Singulier et triste exemple de la faiblesse de l’attention humaine dans ceux même qui sont doués de génie. Montesquieu ne s’aperçoit pas que cette conquête des Barbares, qu’il vient de caractériser si énergiquement, s’anéantit sous sa plume, qu’elle ne fait que paraître et disparaître comme une vaine fantasmagorie ; que, si chacun pouvait à son gré devenir membre de la nation conquérante, il n’y a plus sérieusement ni vainqueurs, ni vaincus, ni Franks, ni Romains ; que ce sont des distinctions sans valeur dans l’histoire de nos origines. Avec cette faculté laissée aux vaincus de prendre la loi, c’est-à-dire les priviléges de la race victorieuse, que devient l’orgueil des Franks, leur mépris pour les Romains, l’oppression légale que, selon Montesquieu lui-même, ils firent peser sur eux, en un mot cette cruelle différence (l’expression lui appartient) qui, établie entre les deux races à tous les degrés de la condition sociale, prolongea pour les indigènes les misères de l’invasion[3] ?

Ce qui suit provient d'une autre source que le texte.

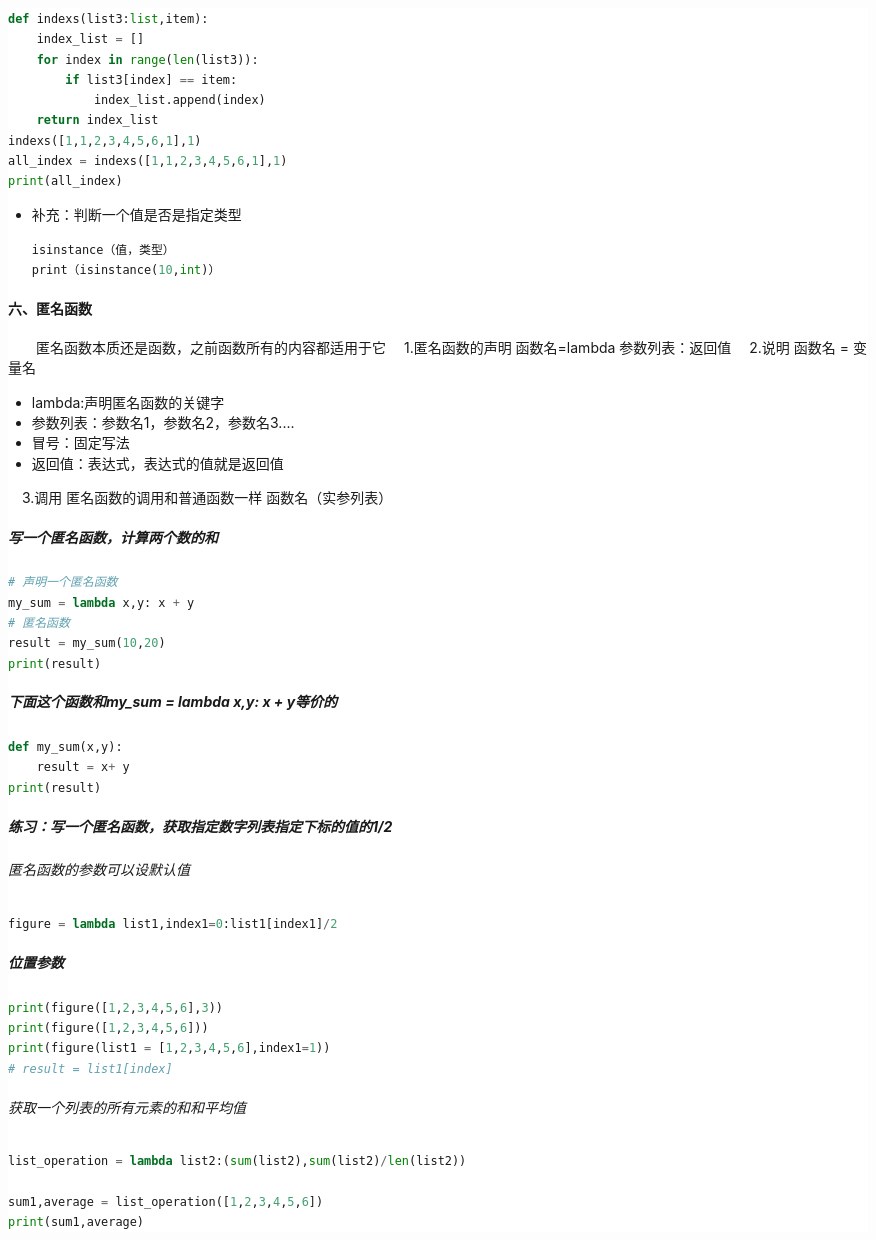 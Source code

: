 
```python
def indexs(list3:list,item):
    index_list = []
    for index in range(len(list3)):
        if list3[index] == item:
            index_list.append(index)
    return index_list
indexs([1,1,2,3,4,5,6,1],1)
all_index = indexs([1,1,2,3,4,5,6,1],1)
print(all_index)
```
+ 补充：判断一个值是否是指定类型

  ```python
  isinstance（值，类型）
  print（isinstance(10,int)）
  ```

#### 六、匿名函数
&emsp;&emsp;匿名函数本质还是函数，之前函数所有的内容都适用于它
&emsp;1.匿名函数的声明
函数名=lambda   参数列表：返回值
&emsp;2.说明
函数名 = 变量名

- lambda:声明匿名函数的关键字
- 参数列表：参数名1，参数名2，参数名3....
- 冒号：固定写法
- 返回值：表达式，表达式的值就是返回值

&emsp;3.调用
匿名函数的调用和普通函数一样
函数名（实参列表）

#####  写一个匿名函数，计算两个数的和
```python
# 声明一个匿名函数
my_sum = lambda x,y: x + y
# 匿名函数
result = my_sum(10,20)
print(result)
```
##### 下面这个函数和my_sum = lambda x,y: x + y等价的
```python
def my_sum(x,y):
    result = x+ y
print(result)
```
##### 练习：写一个匿名函数，获取指定数字列表指定下标的值的1/2
######  匿名函数的参数可以设默认值
```python
figure = lambda list1,index1=0:list1[index1]/2
```
##### 位置参数
```python
print(figure([1,2,3,4,5,6],3))
print(figure([1,2,3,4,5,6]))
print(figure(list1 = [1,2,3,4,5,6],index1=1))
# result = list1[index]
```
###### 获取一个列表的所有元素的和和平均值
```python
list_operation = lambda list2:(sum(list2),sum(list2)/len(list2))

sum1,average = list_operation([1,2,3,4,5,6])
print(sum1,average)
```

Montesquieu fut induit en erreur par deux textes qu’il examina trop légèrement. Le premier est le titre 41 d’une ancienne rédaction de la loi salique, on y lit : « Si quelque homme libre tue un Franc, ou un Barbare, ou un homme vivant sous la loi salique[4]… » ce qui

  1. Ibid. liv. XXVIII, chap. II.
  2. Ibid., liv. XXVIII, chap. IV.
  3. Ibid., liv. XXVIII, chap. III.
  4. Si quis ingenuus Franco aut barbarum aut hominem qui salica lege vivit occiderit…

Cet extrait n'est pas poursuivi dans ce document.